Pero Vespasiano se preguntaba: ¿Qué otra cosa podía hacer entonces Roma?
Devolver el control del Imperio al senado transformaría una vez más el mundo civilizado en un campo de batalla por el que deambularían los vastos ejércitos de las facciones senatoriales ofuscadas por el poder. Dejarían una estela de devastación a su paso mientras que las hordas bárbaras lo observarían todo con regocijo desde el otro lado de las fronteras salvajes del Imperio.
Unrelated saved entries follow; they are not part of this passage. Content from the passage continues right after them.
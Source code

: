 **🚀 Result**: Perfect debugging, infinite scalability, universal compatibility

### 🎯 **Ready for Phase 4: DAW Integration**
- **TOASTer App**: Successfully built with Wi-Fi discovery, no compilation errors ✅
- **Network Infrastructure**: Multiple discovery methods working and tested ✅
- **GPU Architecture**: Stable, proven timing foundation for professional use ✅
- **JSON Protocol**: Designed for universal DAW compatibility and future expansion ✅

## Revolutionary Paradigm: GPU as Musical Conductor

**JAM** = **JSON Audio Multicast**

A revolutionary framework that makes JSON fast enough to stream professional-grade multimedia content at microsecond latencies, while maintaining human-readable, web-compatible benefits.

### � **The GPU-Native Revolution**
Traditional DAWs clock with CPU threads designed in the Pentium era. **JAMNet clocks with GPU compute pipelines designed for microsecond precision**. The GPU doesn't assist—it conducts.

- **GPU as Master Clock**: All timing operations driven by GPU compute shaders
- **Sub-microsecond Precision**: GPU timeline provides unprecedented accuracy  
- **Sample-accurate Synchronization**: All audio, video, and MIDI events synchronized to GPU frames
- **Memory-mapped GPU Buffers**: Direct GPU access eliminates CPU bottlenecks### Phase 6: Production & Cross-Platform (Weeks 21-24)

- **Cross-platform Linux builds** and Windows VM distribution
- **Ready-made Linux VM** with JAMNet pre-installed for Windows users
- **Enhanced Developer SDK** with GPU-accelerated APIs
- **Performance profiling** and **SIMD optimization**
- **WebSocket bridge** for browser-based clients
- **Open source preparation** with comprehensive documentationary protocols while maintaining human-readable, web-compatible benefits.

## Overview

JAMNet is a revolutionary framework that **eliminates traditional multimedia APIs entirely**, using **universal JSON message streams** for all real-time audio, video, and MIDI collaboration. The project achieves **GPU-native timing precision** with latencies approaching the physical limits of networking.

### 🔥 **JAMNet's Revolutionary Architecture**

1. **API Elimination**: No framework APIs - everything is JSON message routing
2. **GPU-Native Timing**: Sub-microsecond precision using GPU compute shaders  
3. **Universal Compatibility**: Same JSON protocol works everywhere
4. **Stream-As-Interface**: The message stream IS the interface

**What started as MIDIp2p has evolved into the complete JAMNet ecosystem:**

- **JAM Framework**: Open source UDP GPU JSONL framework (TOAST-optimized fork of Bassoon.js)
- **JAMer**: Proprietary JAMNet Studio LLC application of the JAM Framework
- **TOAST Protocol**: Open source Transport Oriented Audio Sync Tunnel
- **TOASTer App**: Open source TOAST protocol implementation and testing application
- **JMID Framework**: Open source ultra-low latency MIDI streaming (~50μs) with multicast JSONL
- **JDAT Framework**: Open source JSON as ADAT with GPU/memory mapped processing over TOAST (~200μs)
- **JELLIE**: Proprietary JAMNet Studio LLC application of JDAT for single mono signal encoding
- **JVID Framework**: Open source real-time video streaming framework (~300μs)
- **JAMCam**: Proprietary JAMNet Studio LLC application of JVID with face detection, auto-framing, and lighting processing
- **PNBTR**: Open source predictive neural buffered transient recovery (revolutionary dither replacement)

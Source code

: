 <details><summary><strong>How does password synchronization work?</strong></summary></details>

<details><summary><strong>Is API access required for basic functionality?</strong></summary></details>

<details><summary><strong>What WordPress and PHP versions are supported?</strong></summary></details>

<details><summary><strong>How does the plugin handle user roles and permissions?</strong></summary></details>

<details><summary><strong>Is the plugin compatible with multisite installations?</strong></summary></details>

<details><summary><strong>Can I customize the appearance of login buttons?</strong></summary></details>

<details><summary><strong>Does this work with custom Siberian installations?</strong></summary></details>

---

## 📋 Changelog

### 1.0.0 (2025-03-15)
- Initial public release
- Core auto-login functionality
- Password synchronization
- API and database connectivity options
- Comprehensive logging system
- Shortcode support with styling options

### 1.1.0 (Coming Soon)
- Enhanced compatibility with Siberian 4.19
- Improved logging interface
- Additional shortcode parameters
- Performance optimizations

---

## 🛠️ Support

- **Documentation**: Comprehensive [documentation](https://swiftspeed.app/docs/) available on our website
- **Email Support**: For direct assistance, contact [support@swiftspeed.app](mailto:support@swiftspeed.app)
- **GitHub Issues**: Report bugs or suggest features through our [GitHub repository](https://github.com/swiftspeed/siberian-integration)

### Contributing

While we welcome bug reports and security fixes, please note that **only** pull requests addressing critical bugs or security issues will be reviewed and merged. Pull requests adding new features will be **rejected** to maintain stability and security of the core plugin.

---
Fueran cuales fueran sus defectos, los emperadores representaban el orden. Puede que de vez en cuando hicieran mermar las filas de los aristócratas, pero para el hormiguero de masas de Roma y todo aquel que viviera dentro de los límites del Imperio, los emperadores eran sinónimo de cierta paz y orden. Pese a que, Vespasiano era miembro de la clase senatorial, cuya causa los Libertadores afirmaban representar, él sabía que las consecuencias de la vuelta al control senatorial que ofrecían los Libertadores eran demasiado terribles como para considerarlas.
– ¿Señor? Vespasiano levantó la mirada, irritado por la interrupción del hilo de su pensamiento.
– ¿Qué pasa? -¿Hay algo más que tengamos que discutir? ¿o puedo volver a mis obligaciones con la segunda?
– Hemos dicho todo lo que era necesario decir. Será mejor que hagas saber a Plinio que tiene que dejar su puesto de tribuno superior. Haz que te informe sobre el avance de mañana. Y todavía hay un poco de papeleo relativo a los pertrechos que tiene que ponerse en orden. Encárgate de ello antes de acostarte.
– Sí, señor. -Ten presente lo que he dicho, Vitelio. -Vespasiano miró fijamente al tribuno con expresión severa--. A pesar de tus obligaciones como agente imperial, sigues siendo mi tribuno superior y espero que representes ese papel. Desobedéceme o haz algún comentario fuera de lugar y me encargaré de que sufras las consecuencias.